Donc ça veut dire que notre société est entrée dans la révolution climatique, et elle est en train de changer très vite sur ce genre de choses. Avant, il y avait des gens modestes et pour eux, ils ne pouvaient pas acheter autre chose, mais aujourd'hui, il y a aussi l'élégance de l'idée que l'objet a été porté, qu'il a une mémoire, il a vécu une aventure, et au fond, on continue l'aventure de l'habitant de la veste, si on peut dire les choses comme ça. Et ça, je trouve que c'est une très belle image.
Le tout porté par le succès de plateformes numériques, on pourrait citer Le Bon Coin, il y en a beaucoup d'autres qui ont un aspect local aussi. Sur ces plateformes, on regarde où l'objet est en vente près de chez nous. C'est là que les deux sujets se rejoignent, la proximité, et ce dont on parlait ?

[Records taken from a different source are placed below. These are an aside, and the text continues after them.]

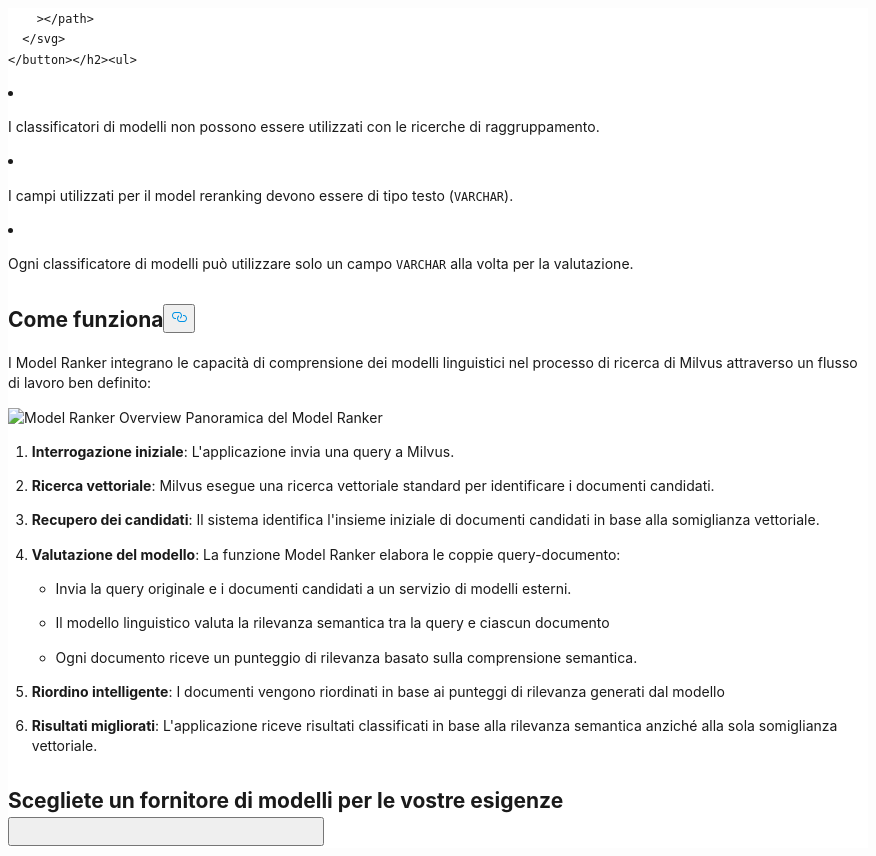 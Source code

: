         ></path>
      </svg>
    </button></h2><ul>
<li><p>I classificatori di modelli non possono essere utilizzati con le ricerche di raggruppamento.</p></li>
<li><p>I campi utilizzati per il model reranking devono essere di tipo testo (<code translate="no">VARCHAR</code>).</p></li>
<li><p>Ogni classificatore di modelli può utilizzare solo un campo <code translate="no">VARCHAR</code> alla volta per la valutazione.</p></li>
</ul>
<h2 id="How-it-works" class="common-anchor-header">Come funziona<button data-href="#How-it-works" class="anchor-icon" translate="no">
      <svg translate="no"
        aria-hidden="true"
        focusable="false"
        height="20"
        version="1.1"
        viewBox="0 0 16 16"
        width="16"
      >
        <path
          fill="#0092E4"
          fill-rule="evenodd"
          d="M4 9h1v1H4c-1.5 0-3-1.69-3-3.5S2.55 3 4 3h4c1.45 0 3 1.69 3 3.5 0 1.41-.91 2.72-2 3.25V8.59c.58-.45 1-1.27 1-2.09C10 5.22 8.98 4 8 4H4c-.98 0-2 1.22-2 2.5S3 9 4 9zm9-3h-1v1h1c1 0 2 1.22 2 2.5S13.98 12 13 12H9c-.98 0-2-1.22-2-2.5 0-.83.42-1.64 1-2.09V6.25c-1.09.53-2 1.84-2 3.25C6 11.31 7.55 13 9 13h4c1.45 0 3-1.69 3-3.5S14.5 6 13 6z"
        ></path>
      </svg>
    </button></h2><p>I Model Ranker integrano le capacità di comprensione dei modelli linguistici nel processo di ricerca di Milvus attraverso un flusso di lavoro ben definito:</p>
<p>
  
   <span class="img-wrapper"> <img translate="no" src="/docs/v2.6.x/assets/model-ranker-overview.png" alt="Model Ranker Overview" class="doc-image" id="model-ranker-overview" />
   </span> <span class="img-wrapper"> <span>Panoramica del Model Ranker</span> </span></p>
<ol>
<li><p><strong>Interrogazione iniziale</strong>: L'applicazione invia una query a Milvus.</p></li>
<li><p><strong>Ricerca vettoriale</strong>: Milvus esegue una ricerca vettoriale standard per identificare i documenti candidati.</p></li>
<li><p><strong>Recupero dei candidati</strong>: Il sistema identifica l'insieme iniziale di documenti candidati in base alla somiglianza vettoriale.</p></li>
<li><p><strong>Valutazione del modello</strong>: La funzione Model Ranker elabora le coppie query-documento:</p>
<ul>
<li><p>Invia la query originale e i documenti candidati a un servizio di modelli esterni.</p></li>
<li><p>Il modello linguistico valuta la rilevanza semantica tra la query e ciascun documento</p></li>
<li><p>Ogni documento riceve un punteggio di rilevanza basato sulla comprensione semantica.</p></li>
</ul></li>
<li><p><strong>Riordino intelligente</strong>: I documenti vengono riordinati in base ai punteggi di rilevanza generati dal modello</p></li>
<li><p><strong>Risultati migliorati</strong>: L'applicazione riceve risultati classificati in base alla rilevanza semantica anziché alla sola somiglianza vettoriale.</p></li>
</ol>
<h2 id="Choose-a-model-provider-for-your-needs" class="common-anchor-header">Scegliete un fornitore di modelli per le vostre esigenze<button data-href="#Choose-a-model-provider-for-your-needs" class="anchor-icon" translate="no">
      <svg translate="no"
        aria-hidden="true"
        focusable="false"
        height="20"
        version="1.1"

Oui, mais d'ailleurs la proximité s'organise toute seule. Si vous cliquez, ils vont d'abord vous proposer des choses autour de chez vous, parce qu'évidemment ils savent vous localiser. Ça contribue à construire une société du proche, et c'est ça qui se passe. C'est une société du proche et de la livraison. Je dis toujours les deux, les gens qui vont à la braderie font peut-être partie des 21 millions de familles qui ont un compte chez Amazon. Donc, les deux ne s'opposent pas. Ce qu'on cherche dans le proche, c'est peut-être une épicerie, du bon pain local, regardez le rôle des marchés quand on a su les déplacer le soir et le week-end, et en même temps, on va se faire livrer par Amazon, parce que c'est ça, le nouveau couple.